New policies required to make investment flow toward net-zero

finance money

Investments in clean energy must quadruple within the next two decades, according to the latest report from the Energy Transition Commission (ETC) which highlights the critical importance of strong government policies relating both to the real economy and to the financial system if finance is to flow on the scale required.

The report – ‘Financing the Transition: how to make the money flow for a net-zero economy’ – also identifies ‘concessional/grant’ payments needed to support early coal phase-out, end deforestation and finance carbon removals.

Around $3.5 trillion a year of capital investment will be needed on average between now and 2050 to build a net-zero global economy, up from $1 trillion per annum today. Of this, 70 per cent is required for low-carbon power generation, transmission, and distribution, which underpins decarbonisation in almost all sectors of the economy.

Well-designed real-economy policies must create strong incentives for private investment in the energy transition. Examples include setting ambitious targets for renewable generation by 2030, carbon prices and product regulation to drive decarbonisation in heavy industry, aviation and shipping, and specified date bans on the sales of internal combustion engines.

Other key actions include various forms of financial regulation, targeted fiscal support for the development and initial deployment of new technologies, and net-zero commitments from financial institutions.

Conceptually separate from investment finance (which will deliver positive economic returns), the ETC said that ‘concessionary/grant’ finance will be required to help cover the economic costs of early coal phase-out, to offset the incentives to deforest, and to fund carbon dioxide removals.

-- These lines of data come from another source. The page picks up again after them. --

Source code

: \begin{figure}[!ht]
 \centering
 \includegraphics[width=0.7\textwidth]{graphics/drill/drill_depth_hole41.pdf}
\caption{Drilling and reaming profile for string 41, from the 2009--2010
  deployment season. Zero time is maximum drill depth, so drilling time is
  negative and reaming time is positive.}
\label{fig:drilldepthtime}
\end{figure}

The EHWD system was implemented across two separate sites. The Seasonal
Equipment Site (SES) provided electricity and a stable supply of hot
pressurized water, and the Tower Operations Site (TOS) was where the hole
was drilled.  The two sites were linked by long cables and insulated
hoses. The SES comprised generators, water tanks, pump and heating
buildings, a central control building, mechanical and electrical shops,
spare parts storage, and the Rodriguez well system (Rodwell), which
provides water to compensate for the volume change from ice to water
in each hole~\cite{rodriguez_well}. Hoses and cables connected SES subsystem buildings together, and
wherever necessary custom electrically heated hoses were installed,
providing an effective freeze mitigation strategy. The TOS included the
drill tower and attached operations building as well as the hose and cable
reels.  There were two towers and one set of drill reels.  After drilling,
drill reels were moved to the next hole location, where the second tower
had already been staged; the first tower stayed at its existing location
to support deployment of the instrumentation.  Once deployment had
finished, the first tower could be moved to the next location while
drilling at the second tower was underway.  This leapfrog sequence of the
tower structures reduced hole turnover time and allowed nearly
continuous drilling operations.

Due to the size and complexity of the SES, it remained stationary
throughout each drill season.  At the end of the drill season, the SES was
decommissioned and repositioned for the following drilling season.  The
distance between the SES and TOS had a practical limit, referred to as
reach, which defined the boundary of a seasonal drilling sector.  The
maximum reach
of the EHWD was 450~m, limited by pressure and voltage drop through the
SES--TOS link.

“Adequate flows of finance are the key to delivering a net-zero future and limiting the impact of climate change. Private investment, government and philanthropic money are needed to deliver the large-scale funding and international financial flows to ensure we move from targets to action and deliver a low-carbon global economy,” said Adair Turner, chair of the ETC.

Part of the investment needed will be offset by reduced investment in fossil fuels, cutting the $3.5 trillion per annum requirement to a net $3 trillion. This is equivalent to 1.3 per cent of the likely average annual global GDP over the next 30 years. These investments will also create a lower operating cost energy system than today, which could realise savings of between $2 trillion and $3 trillion a year by 2050 and continue thereafter, depending on how fossil fuel prices evolve. In middle- and low-income countries, much of the investment would be required to support economic growth even in the absence of a climate change challenge.

The true incremental cost of the required investment is therefore far below the gross investment need. But the scale of capital mobilisation and reallocation required will not occur without strong real economy policies in all economies and actions to address financial sector challenges in middle- and low-income countries.

The ETC further noted that energy transition is capital intensive, pointing to a peak in investments around 2040 as we build the energy system of the future, before falling to a lower asset replacement rate thereafter.

There is enough capital globally to finance the energy transition. Although there are some short-term challenges to investment in the transition, such as high interest rates, renewables are cheaper than new fossil fuels in over 95 per cent of global electricity markets and there is now an impetus to invest in energy security and efficiency savings.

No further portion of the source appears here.